**MATERIAL SUPPLIED:**
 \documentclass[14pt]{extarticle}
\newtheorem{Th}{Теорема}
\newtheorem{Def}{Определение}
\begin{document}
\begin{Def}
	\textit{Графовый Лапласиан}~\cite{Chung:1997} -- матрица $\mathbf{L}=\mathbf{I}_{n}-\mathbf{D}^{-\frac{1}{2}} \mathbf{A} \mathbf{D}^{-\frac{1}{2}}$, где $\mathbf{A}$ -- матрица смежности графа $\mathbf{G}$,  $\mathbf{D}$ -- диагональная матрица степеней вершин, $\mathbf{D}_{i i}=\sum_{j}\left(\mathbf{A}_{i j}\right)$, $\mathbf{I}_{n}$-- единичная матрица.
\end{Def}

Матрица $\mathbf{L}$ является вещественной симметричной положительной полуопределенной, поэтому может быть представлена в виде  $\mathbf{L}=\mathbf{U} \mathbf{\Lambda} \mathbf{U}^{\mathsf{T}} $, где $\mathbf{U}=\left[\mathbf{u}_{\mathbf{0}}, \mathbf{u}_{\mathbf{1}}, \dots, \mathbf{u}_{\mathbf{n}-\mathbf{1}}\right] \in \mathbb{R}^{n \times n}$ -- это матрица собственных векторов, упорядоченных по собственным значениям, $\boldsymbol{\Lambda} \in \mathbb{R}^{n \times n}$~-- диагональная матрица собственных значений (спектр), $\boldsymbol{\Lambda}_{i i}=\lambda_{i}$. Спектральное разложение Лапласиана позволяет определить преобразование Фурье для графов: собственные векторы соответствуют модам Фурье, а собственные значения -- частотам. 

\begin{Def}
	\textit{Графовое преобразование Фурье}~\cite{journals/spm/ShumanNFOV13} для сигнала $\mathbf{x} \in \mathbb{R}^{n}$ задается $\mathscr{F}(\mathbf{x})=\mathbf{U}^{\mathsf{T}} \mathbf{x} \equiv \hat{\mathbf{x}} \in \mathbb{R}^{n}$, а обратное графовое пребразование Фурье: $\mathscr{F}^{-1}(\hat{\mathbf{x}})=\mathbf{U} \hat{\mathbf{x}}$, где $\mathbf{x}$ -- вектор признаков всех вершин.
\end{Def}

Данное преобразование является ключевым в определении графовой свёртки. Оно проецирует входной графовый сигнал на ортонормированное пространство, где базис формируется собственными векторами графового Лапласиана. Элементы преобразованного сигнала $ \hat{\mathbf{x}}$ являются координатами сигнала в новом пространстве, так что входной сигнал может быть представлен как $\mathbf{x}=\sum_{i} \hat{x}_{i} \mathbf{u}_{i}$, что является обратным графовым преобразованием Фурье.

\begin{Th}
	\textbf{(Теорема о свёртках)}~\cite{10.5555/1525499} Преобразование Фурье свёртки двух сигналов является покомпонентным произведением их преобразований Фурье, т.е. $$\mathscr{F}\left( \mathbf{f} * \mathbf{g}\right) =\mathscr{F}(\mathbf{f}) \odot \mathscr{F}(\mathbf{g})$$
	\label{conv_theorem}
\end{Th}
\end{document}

**WORK INSTRUCTION:**
Would you return every line of the data above exactly?

**WRITTEN RESPONSE:**
 \documentclass[14pt]{extarticle}
\newtheorem{Th}{Теорема}
\newtheorem{Def}{Определение}
\begin{document}
\begin{Def}
	\textit{Графовый Лапласиан}~\cite{Chung:1997} -- матрица $\mathbf{L}=\mathbf{I}_{n}-\mathbf{D}^{-\frac{1}{2}} \mathbf{A} \mathbf{D}^{-\frac{1}{2}}$, где $\mathbf{A}$ -- матрица смежности графа $\mathbf{G}$,  $\mathbf{D}$ -- диагональная матрица степеней вершин, $\mathbf{D}_{i i}=\sum_{j}\left(\mathbf{A}_{i j}\right)$, $\mathbf{I}_{n}$-- единичная матрица.
\end{Def}

Матрица $\mathbf{L}$ является вещественной симметричной положительной полуопределенной, поэтому может быть представлена в виде  $\mathbf{L}=\mathbf{U} \mathbf{\Lambda} \mathbf{U}^{\mathsf{T}} $, где $\mathbf{U}=\left[\mathbf{u}_{\mathbf{0}}, \mathbf{u}_{\mathbf{1}}, \dots, \mathbf{u}_{\mathbf{n}-\mathbf{1}}\right] \in \mathbb{R}^{n \times n}$ -- это матрица собственных векторов, упорядоченных по собственным значениям, $\boldsymbol{\Lambda} \in \mathbb{R}^{n \times n}$~-- диагональная матрица собственных значений (спектр), $\boldsymbol{\Lambda}_{i i}=\lambda_{i}$. Спектральное разложение Лапласиана позволяет определить преобразование Фурье для графов: собственные векторы соответствуют модам Фурье, а собственные значения -- частотам. 

\begin{Def}
	\textit{Графовое преобразование Фурье}~\cite{journals/spm/ShumanNFOV13} для сигнала $\mathbf{x} \in \mathbb{R}^{n}$ задается $\mathscr{F}(\mathbf{x})=\mathbf{U}^{\mathsf{T}} \mathbf{x} \equiv \hat{\mathbf{x}} \in \mathbb{R}^{n}$, а обратное графовое пребразование Фурье: $\mathscr{F}^{-1}(\hat{\mathbf{x}})=\mathbf{U} \hat{\mathbf{x}}$, где $\mathbf{x}$ -- вектор признаков всех вершин.
\end{Def}

Данное преобразование является ключевым в определении графовой свёртки. Оно проецирует входной графовый сигнал на ортонормированное пространство, где базис формируется собственными векторами графового Лапласиана. Элементы преобразованного сигнала $ \hat{\mathbf{x}}$ являются координатами сигнала в новом пространстве, так что входной сигнал может быть представлен как $\mathbf{x}=\sum_{i} \hat{x}_{i} \mathbf{u}_{i}$, что является обратным графовым преобразованием Фурье.

\begin{Th}
	\textbf{(Теорема о свёртках)}~\cite{10.5555/1525499} Преобразование Фурье свёртки двух сигналов является покомпонентным произведением их преобразований Фурье, т.е. $$\mathscr{F}\left( \mathbf{f} * \mathbf{g}\right) =\mathscr{F}(\mathbf{f}) \odot \mathscr{F}(\mathbf{g})$$
	\label{conv_theorem}
\end{Th}
\end{document}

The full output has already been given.